Canada Provinces & Territories

Jason Kenney has announced his resignation as Premier of Alberta and leader of the United Conservative Party (UCP). This after 48.6 percent, nearly half, of the party voted against him. Kenney consistently has been one of Canada’s most unpopular premiers. Yet, just a week after he announced his resignation, a new poll had the UCP in front of the NDP.

The UCP executive decided that Kenney will remain the interim leader until a new one is chosen. Sometime in the next few months the party will hold a leadership contest hoping to find a fresh face before the election in 2023. 

Kenney’s Demise

Kenney’s primary failure was the provincial response to the COVID-19 pandemic. Repeated policy zigzags raised the ire of both the left and right, obviously for different reasons. Kenney led an attack on health care (doctors’ contracts and nurses’ wages), education (slashing funding and butchering curriculum), social supports, and workers’ legal rights and unions. The UCP government opened the gates to Australian coal companies and handed over billions of dollars to the oil industry. They cut corporate taxes, resulting in tremendous deficits and increased taxes for working people, then removed caps on insurance and utility bills. There was widespread anger against Kenney from all quarters.

Kenney consistently blamed Ottawa, the NDP, environmentalists, the so-called “woke left” and “woke corporations,” etc. for Alberta’s economic and social woes, but he was simultaneously unwilling to go far enough to please the far-right layers his message excited, costing him their support. To the right populists, he was ultimately just another elitist. Kenney even lost support amongst the center-right due to costly political mistakes, and a damaged reputation and image, creating fears that the UCP was guaranteed to lose the next election to the NDP.
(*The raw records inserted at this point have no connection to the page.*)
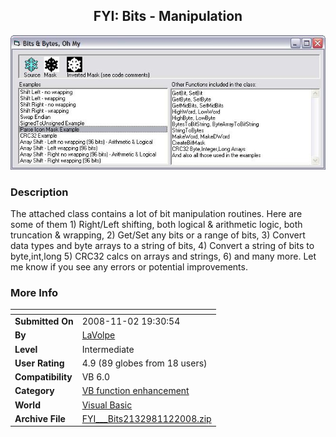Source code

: ﻿<div align="center">

## FYI:  Bits \- Manipulation

<img src="PIC2008112203284330.JPG">
</div>

### Description

The attached class contains a lot of bit manipulation routines. Here are some of them 1) Right/Left shifting, both logical &amp; arithmetic logic, both truncation &amp; wrapping, 2) Get/Set any bits or a range of bits, 3) Convert data types and byte arrays to a string of bits, 4) Convert a string of bits to byte,int,long 5) CRC32 calcs on arrays and strings, 6) and many more. Let me know if you see any errors or potential improvements.
 
### More Info
 


<span>             |<span>
---                |---
**Submitted On**   |2008-11-02 19:30:54
**By**             |[LaVolpe](https://github.com/Planet-Source-Code/PSCIndex/blob/master/ByAuthor/lavolpe.md)
**Level**          |Intermediate
**User Rating**    |4.9 (89 globes from 18 users)
**Compatibility**  |VB 6\.0
**Category**       |[VB function enhancement](https://github.com/Planet-Source-Code/PSCIndex/blob/master/ByCategory/vb-function-enhancement__1-25.md)
**World**          |[Visual Basic](https://github.com/Planet-Source-Code/PSCIndex/blob/master/ByWorld/visual-basic.md)
**Archive File**   |[FYI\_\_\_Bits2132981122008\.zip](https://github.com/Planet-Source-Code/lavolpe-fyi-bits-manipulation__1-71351/archive/master.zip)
Since the start of 2021, the NDP led in opinion polls, sometimes by as much as 10 percent and the UCP feared a major defeat. 

Kenney’s resignation comes out of deepening polarization in Canadian society, and a shift further to the right of the UCP base and membership. The right will feel further empowered, having removed first O’Toole and then Kenney. The greatest factor driving polarization of the UCP base was the right-wing response to zigzagging and contradictory COVID policies — announcing the “Best Summer Ever” and then delivering new restrictions and hospitals in crisis. A section of this right wing opposes any COVID rules — masks, vaccines, etc.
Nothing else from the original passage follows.